§ TASK DETAILS:
Leave every picture out, then reproduce the rest of the listing exactly.

§ MATERIAL SHOWN:
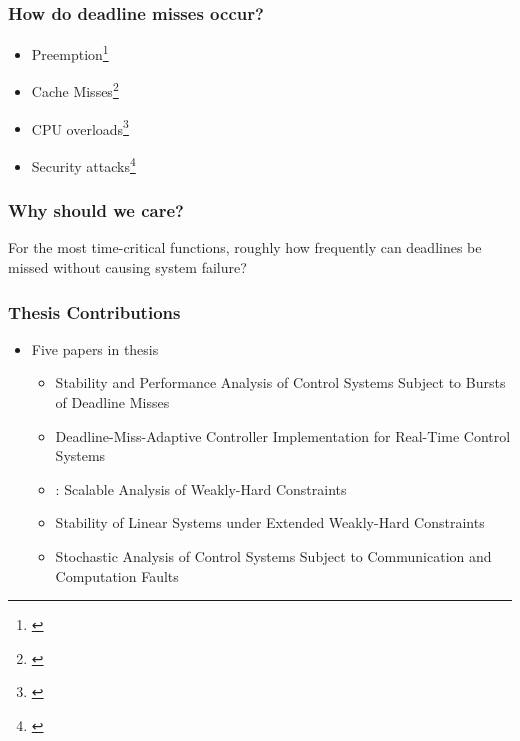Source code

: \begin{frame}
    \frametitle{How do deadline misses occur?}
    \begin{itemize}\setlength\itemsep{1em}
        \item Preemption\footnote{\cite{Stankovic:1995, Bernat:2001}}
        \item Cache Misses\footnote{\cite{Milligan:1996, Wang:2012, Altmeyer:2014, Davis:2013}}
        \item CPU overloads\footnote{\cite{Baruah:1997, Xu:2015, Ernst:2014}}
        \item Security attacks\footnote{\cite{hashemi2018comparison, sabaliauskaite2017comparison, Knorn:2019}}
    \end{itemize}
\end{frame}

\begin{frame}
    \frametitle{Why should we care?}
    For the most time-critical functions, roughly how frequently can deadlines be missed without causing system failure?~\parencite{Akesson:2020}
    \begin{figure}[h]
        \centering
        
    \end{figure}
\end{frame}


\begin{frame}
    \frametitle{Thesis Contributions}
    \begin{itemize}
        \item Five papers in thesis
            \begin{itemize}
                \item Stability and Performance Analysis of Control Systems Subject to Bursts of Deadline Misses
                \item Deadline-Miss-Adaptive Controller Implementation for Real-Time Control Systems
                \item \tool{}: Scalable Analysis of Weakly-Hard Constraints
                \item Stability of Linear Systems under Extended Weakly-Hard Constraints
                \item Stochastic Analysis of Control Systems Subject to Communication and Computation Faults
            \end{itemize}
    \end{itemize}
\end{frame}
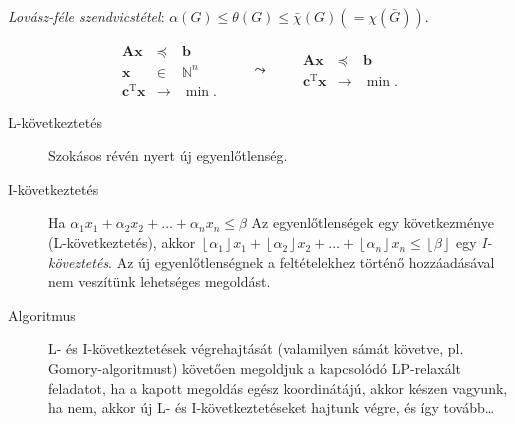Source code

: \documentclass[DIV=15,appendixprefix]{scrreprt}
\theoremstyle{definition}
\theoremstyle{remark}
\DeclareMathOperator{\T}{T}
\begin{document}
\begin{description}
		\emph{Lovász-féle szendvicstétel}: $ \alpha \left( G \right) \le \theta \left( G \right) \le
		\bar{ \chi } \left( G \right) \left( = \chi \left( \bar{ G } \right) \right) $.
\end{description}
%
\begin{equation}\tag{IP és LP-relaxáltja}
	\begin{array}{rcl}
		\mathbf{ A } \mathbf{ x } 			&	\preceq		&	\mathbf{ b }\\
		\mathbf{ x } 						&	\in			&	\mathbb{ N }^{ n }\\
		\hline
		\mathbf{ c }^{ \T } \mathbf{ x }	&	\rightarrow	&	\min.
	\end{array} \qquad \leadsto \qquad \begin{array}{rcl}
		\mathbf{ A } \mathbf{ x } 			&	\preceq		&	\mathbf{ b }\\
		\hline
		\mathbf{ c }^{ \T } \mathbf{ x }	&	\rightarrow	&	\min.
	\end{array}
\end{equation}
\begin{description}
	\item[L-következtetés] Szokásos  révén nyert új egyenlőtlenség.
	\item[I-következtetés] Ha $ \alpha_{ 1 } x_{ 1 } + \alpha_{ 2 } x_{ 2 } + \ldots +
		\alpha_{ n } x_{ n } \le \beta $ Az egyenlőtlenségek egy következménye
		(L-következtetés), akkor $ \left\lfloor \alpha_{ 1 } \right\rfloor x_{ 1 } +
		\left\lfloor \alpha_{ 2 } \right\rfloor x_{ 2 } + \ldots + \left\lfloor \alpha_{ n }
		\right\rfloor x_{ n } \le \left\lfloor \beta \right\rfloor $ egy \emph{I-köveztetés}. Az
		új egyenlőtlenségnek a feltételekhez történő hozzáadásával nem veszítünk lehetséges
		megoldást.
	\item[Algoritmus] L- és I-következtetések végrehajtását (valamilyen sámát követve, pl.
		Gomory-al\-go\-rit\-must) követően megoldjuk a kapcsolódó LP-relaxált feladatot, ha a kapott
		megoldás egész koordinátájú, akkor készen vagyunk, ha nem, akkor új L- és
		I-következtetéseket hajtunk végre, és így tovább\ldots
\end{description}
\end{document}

§ RESULT OF THIS TASK:
Source code

: \begin{frame}
    \frametitle{How do deadline misses occur?}
    \begin{itemize}\setlength\itemsep{1em}
        \item Preemption\footnote{\cite{Stankovic:1995, Bernat:2001}}
        \item Cache Misses\footnote{\cite{Milligan:1996, Wang:2012, Altmeyer:2014, Davis:2013}}
        \item CPU overloads\footnote{\cite{Baruah:1997, Xu:2015, Ernst:2014}}
        \item Security attacks\footnote{\cite{hashemi2018comparison, sabaliauskaite2017comparison, Knorn:2019}}
    \end{itemize}
\end{frame}

\begin{frame}
    \frametitle{Why should we care?}
    For the most time-critical functions, roughly how frequently can deadlines be missed without causing system failure?~\parencite{Akesson:2020}
    \begin{figure}[h]
        \centering
        
    \end{figure}
\end{frame}


\begin{frame}
    \frametitle{Thesis Contributions}
    \begin{itemize}
        \item Five papers in thesis
            \begin{itemize}
                \item Stability and Performance Analysis of Control Systems Subject to Bursts of Deadline Misses
                \item Deadline-Miss-Adaptive Controller Implementation for Real-Time Control Systems
                \item \tool{}: Scalable Analysis of Weakly-Hard Constraints
                \item Stability of Linear Systems under Extended Weakly-Hard Constraints
                \item Stochastic Analysis of Control Systems Subject to Communication and Computation Faults
            \end{itemize}
    \end{itemize}
\end{frame}
Source code

: \documentclass[DIV=15,appendixprefix]{scrreprt}
\theoremstyle{definition}
\theoremstyle{remark}
\DeclareMathOperator{\T}{T}
\begin{document}
\begin{description}
		\emph{Lovász-féle szendvicstétel}: $ \alpha \left( G \right) \le \theta \left( G \right) \le
		\bar{ \chi } \left( G \right) \left( = \chi \left( \bar{ G } \right) \right) $.
\end{description}
%
\begin{equation}\tag{IP és LP-relaxáltja}
	\begin{array}{rcl}
		\mathbf{ A } \mathbf{ x } 			&	\preceq		&	\mathbf{ b }\\
		\mathbf{ x } 						&	\in			&	\mathbb{ N }^{ n }\\
		\hline
		\mathbf{ c }^{ \T } \mathbf{ x }	&	\rightarrow	&	\min.
	\end{array} \qquad \leadsto \qquad \begin{array}{rcl}
		\mathbf{ A } \mathbf{ x } 			&	\preceq		&	\mathbf{ b }\\
		\hline
		\mathbf{ c }^{ \T } \mathbf{ x }	&	\rightarrow	&	\min.
	\end{array}
\end{equation}
\begin{description}
	\item[L-következtetés] Szokásos  révén nyert új egyenlőtlenség.
	\item[I-következtetés] Ha $ \alpha_{ 1 } x_{ 1 } + \alpha_{ 2 } x_{ 2 } + \ldots +
		\alpha_{ n } x_{ n } \le \beta $ Az egyenlőtlenségek egy következménye
		(L-következtetés), akkor $ \left\lfloor \alpha_{ 1 } \right\rfloor x_{ 1 } +
		\left\lfloor \alpha_{ 2 } \right\rfloor x_{ 2 } + \ldots + \left\lfloor \alpha_{ n }
		\right\rfloor x_{ n } \le \left\lfloor \beta \right\rfloor $ egy \emph{I-köveztetés}. Az
		új egyenlőtlenségnek a feltételekhez történő hozzáadásával nem veszítünk lehetséges
		megoldást.
	\item[Algoritmus] L- és I-következtetések végrehajtását (valamilyen sámát követve, pl.
		Gomory-al\-go\-rit\-must) követően megoldjuk a kapcsolódó LP-relaxált feladatot, ha a kapott
		megoldás egész koordinátájú, akkor készen vagyunk, ha nem, akkor új L- és
		I-következtetéseket hajtunk végre, és így tovább\ldots
\end{description}
\end{document}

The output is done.